Maros Sefcovic, European Commission vice president for energy, speaks at CERAWeek Monday. (Photo: IHS Markit)

Maros Sefcovic, vice president for energy at the European Commission, is in Washington this week for meetings on Capitol Hill and at the White House. But first he stopped in Houston for the CERAWeek energy conference, where he spoke about global efforts to combat climate change.

Before he headed to the airport, Sefcovic sat down for an interview.

Europe and the United States worked closely to line up support for the climate change agreement in Paris. Now Donald Trump is in the White House, what is the feeling in Europe that the U.S. will continue to be a partner?

I think it’s quite clear for Europe the trans Atlantic partnership is extremely important. We saw it as a founding stone of post war stability. For us the statements of Vice President Mike Mike Pence when he was in Europe or the interventions of Secretary of State Tillerson and the Secretary of Defense have been very important and positively received. We hope this will be the dialogue and relationship we want to cultivate in the future.

 

It’s been more than a year since the Paris agreement. How far along is Europe in figuring out how to meet their commitment to cut greenhouse gas emissions?

We in the European Union decided very quickly to transform this commitment into legally binding legislation. We introduced a new emissions trading scheme for the period 2020 to 2030 to get greenhouse gas emission reductions of 40 percent. We introduced new measures to cut emissions from industries like transport, agriculture and building stock. And we are completely overhauling the European electricity market design to integrate better the renewables.
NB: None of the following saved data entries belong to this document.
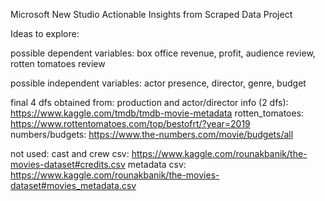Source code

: Microsoft New Studio
Actionable Insights from Scraped Data Project

Ideas to explore: 

possible dependent variables: 
box office revenue,
profit,
audience review,
rotten tomatoes review

possible independent variables: 
actor presence,
director,
genre,
budget


final 4 dfs obtained from:
production and actor/director info (2 dfs): https://www.kaggle.com/tmdb/tmdb-movie-metadata
rotten_tomatoes: https://www.rottentomatoes.com/top/bestofrt/?year=2019
numbers/budgets: https://www.the-numbers.com/movie/budgets/all


not used: 
cast and crew csv: https://www.kaggle.com/rounakbanik/the-movies-dataset#credits.csv
metadata csv: https://www.kaggle.com/rounakbanik/the-movies-dataset#movies_metadata.csv
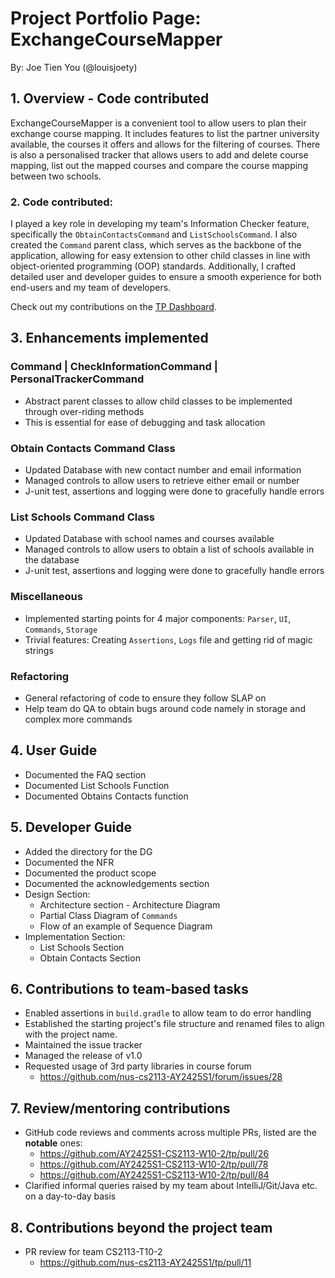 # Project Portfolio Page: ExchangeCourseMapper

By: Joe Tien You (@louisjoety)

## 1. Overview - Code contributed
ExchangeCourseMapper is a convenient tool to allow users to plan their exchange course mapping.
It includes features to list the partner university available, the courses it offers and allows for the filtering of
courses. There is also a personalised tracker that allows users to add and delete course mapping, list out the mapped
courses and compare the course mapping between two schools.

### 2. Code contributed:
I played a key role in developing my team's Information Checker feature, specifically the `ObtainContactsCommand` and `ListSchoolsCommand`. I also created the `Command` parent class,
which serves as the backbone of the application, allowing for easy extension to other child classes in line with object-oriented programming (OOP) standards. 
Additionally, I crafted detailed user and developer guides to ensure a smooth experience for both end-users and my team of developers.

Check out my contributions on the [TP Dashboard](https://nus-cs2113-ay2425s1.github.io/tp-dashboard/?search=louisjoety&sort=groupTitle%20dsc&sortWithin=title&since=2024-09-20&timeframe=commit&mergegroup=&groupSelect=groupByRepos&breakdown=false).

## 3. Enhancements implemented

### Command | CheckInformationCommand | PersonalTrackerCommand
* Abstract parent classes to allow child classes to be implemented through over-riding methods
* This is essential for ease of debugging and task allocation

### Obtain Contacts Command Class
* Updated Database with new contact number and email information
* Managed controls to allow users to retrieve either email or number
* J-unit test, assertions and logging were done to gracefully handle errors

### List Schools Command Class
* Updated Database with school names and courses available
* Managed controls to allow users to obtain a list of schools available in the database
* J-unit test, assertions and logging were done to gracefully handle errors

### Miscellaneous
* Implemented starting points for 4 major components: `Parser`, `UI`, `Commands`, `Storage`
* Trivial features: Creating `Assertions`, `Logs` file and getting rid of magic strings

### Refactoring
* General refactoring of code to ensure they follow SLAP on 
* Help team do QA to obtain bugs around code namely in storage and complex more commands

## 4. User Guide
* Documented the FAQ section 
* Documented List Schools Function
* Documented Obtains Contacts function 

## 5. Developer Guide
* Added the directory for the DG 
* Documented the NFR
* Documented the product scope
* Documented the acknowledgements section
* Design Section: 
  * Architecture section - Architecture Diagram
  * Partial Class Diagram of `Commands`
  * Flow of an example of Sequence Diagram 
* Implementation Section: 
  * List Schools Section
  * Obtain Contacts Section

## 6. Contributions to team-based tasks
* Enabled assertions in `build.gradle` to allow team to do error handling
* Established the starting project's file structure and renamed files to align with the project name.
* Maintained the issue tracker 
* Managed the release of v1.0
* Requested usage of 3rd party libraries in course forum
  * https://github.com/nus-cs2113-AY2425S1/forum/issues/28

## 7. Review/mentoring contributions
* GitHub code reviews and comments across multiple PRs, listed are the **notable** ones:
  * https://github.com/AY2425S1-CS2113-W10-2/tp/pull/26
  * https://github.com/AY2425S1-CS2113-W10-2/tp/pull/78
  * https://github.com/AY2425S1-CS2113-W10-2/tp/pull/84
* Clarified informal queries raised by my team about IntelliJ/Git/Java etc. on a day-to-day basis

## 8. Contributions beyond the project team
* PR review for team CS2113-T10-2
  * https://github.com/nus-cs2113-AY2425S1/tp/pull/11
What else have you been talking about at CERAWeek?

We wanted to present what we are doing in Europe in the field of energy, as far as energy transformation. Also, it is our strong belief Europe is a very good destination for U.S. LNG  because we want to diversify our energy supplies. In the current debate in the United States about the importance of jobs and growth I wanted to highlight how important the U.S. EU relationship is.

 

Europe has had its own challenges from climate change deniers, but now the continent is moving quickly to enact policy to reduce greenhouse gas emissions. What changed?

I think we had such a discussion in Europe a few years ago. And we have some countries that are less enthusiastic as it comes to the policies and tackling climate change. But there is one significant change over the last few years. The first one is at it comes to the green tech there is a very strong business case being built, as energy prices from renewables goes down. It’s not a burden but an investment into the future. Then there’s the air pollution factor. It’s not just China and India. We have this problem as well in London and Brussels and cities in Poland, and the citizens want to see action.

If President Trump decides to pull the United States from the Paris agreement, what would be the fallout among the other countries signed on?

We hope this would not happen because the Americans and the Europeans have been working very closely on this and been very instrumental in getting this done and creating this global momentum. I hope with the help of the industry to make a very strong case for staying because it has a business sense, support of a lot of people, if not for the sake of the future of the planet for air pollution and the millions of new jobs that could be created in this field.

 

This interview has been edited and condensed.